= Bernard Hollowood =

English writer, cartoonist, and economist

Albert Bernard Hollowood (3 June 1910 – 28 March 1981) was an English writer, cartoonist and economist. He was editor of the humorous weekly magazine Punch from 1957 to 1968.

== Life and career ==

Born on 3 June 1910 at Burslem, Stoke-on-Trent, Staffordshire, Bernard Hollowood was educated at Hanley High School and St Paul's College, Cheltenham. He read economics at London University and graduated in 1936. He subsequently taught commerce, economics and geography at the City School of Commerce, Stoke-on-Trent. He moved to Loughborough College in 1941, where he was Head of the Commerce Department.

He was a self-taught artist. He generally used a mapping pen and Indian ink on Whatman paper.

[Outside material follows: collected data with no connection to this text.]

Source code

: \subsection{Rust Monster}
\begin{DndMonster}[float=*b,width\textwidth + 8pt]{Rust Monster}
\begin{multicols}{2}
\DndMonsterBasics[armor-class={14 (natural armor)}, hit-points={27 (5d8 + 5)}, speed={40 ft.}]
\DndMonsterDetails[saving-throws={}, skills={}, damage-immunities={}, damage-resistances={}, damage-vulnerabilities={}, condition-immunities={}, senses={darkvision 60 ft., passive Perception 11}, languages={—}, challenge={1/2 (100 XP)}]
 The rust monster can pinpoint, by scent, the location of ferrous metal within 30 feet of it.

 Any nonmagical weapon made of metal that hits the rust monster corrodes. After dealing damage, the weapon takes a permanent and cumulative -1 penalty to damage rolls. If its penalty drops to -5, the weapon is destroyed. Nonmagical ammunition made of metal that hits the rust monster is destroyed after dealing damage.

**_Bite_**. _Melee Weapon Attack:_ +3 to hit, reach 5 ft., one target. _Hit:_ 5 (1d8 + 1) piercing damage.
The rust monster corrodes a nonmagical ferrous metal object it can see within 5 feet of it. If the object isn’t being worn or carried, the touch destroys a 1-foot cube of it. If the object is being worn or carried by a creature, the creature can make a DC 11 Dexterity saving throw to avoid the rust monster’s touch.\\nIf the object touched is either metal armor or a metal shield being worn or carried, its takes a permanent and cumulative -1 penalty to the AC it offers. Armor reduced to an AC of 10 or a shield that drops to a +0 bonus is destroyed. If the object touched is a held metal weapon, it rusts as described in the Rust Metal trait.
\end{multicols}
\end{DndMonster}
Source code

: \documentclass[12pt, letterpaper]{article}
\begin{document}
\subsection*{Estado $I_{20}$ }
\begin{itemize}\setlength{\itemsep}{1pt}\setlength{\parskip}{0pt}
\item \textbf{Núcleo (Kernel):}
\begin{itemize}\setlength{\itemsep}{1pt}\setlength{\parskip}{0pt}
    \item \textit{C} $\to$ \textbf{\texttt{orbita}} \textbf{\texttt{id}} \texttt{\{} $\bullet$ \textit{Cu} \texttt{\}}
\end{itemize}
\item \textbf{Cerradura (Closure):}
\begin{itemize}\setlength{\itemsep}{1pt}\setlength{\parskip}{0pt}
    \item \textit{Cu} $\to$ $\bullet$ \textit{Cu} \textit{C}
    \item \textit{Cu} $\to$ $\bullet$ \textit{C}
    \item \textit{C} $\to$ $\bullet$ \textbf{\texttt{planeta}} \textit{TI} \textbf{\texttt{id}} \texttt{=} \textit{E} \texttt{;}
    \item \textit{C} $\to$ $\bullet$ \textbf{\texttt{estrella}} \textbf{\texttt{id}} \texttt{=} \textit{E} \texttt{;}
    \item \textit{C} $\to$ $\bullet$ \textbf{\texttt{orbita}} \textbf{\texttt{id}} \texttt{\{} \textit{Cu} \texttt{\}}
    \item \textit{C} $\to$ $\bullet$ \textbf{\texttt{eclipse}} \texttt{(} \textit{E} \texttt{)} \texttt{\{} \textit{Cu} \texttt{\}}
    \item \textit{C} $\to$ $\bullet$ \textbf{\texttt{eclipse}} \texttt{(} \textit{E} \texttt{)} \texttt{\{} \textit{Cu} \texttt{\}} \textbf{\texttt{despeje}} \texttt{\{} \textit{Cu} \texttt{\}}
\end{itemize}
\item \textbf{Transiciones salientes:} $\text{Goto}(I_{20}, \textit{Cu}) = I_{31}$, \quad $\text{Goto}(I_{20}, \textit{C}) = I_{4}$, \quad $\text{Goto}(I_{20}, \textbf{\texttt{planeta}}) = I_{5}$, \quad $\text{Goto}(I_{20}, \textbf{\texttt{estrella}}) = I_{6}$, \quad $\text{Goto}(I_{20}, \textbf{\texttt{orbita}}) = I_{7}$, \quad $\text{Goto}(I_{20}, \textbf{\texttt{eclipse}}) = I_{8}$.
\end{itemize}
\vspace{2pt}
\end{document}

Though not a good draughtsman, he sold his first drawings to Chamber's Journal, Lilliput and Men Only in 1942. Before long he was contributing drawings and articles to Punch.

He left Loughborough College in 1944 and joined the staff of The Economist. He stayed with the journal until 1945, becoming assistant editor. He was an expert on industrial ceramics, and was editor of Pottery and Glass from 1944 to 1950. From 1946 to 1947 he was research officer at the Council of Industrial Design.

Hollowood was elected to the Punch Table in 1945. He was appointed the magazine's editor in 1957. He set very high standards, and would often require cartoonists to revise their submissions several times. Under him, Punchs circulation continued at around 115,000 copies, but he never became as well known as Malcolm Muggeridge, his immediate predecessor as editor. He left Punch in 1968.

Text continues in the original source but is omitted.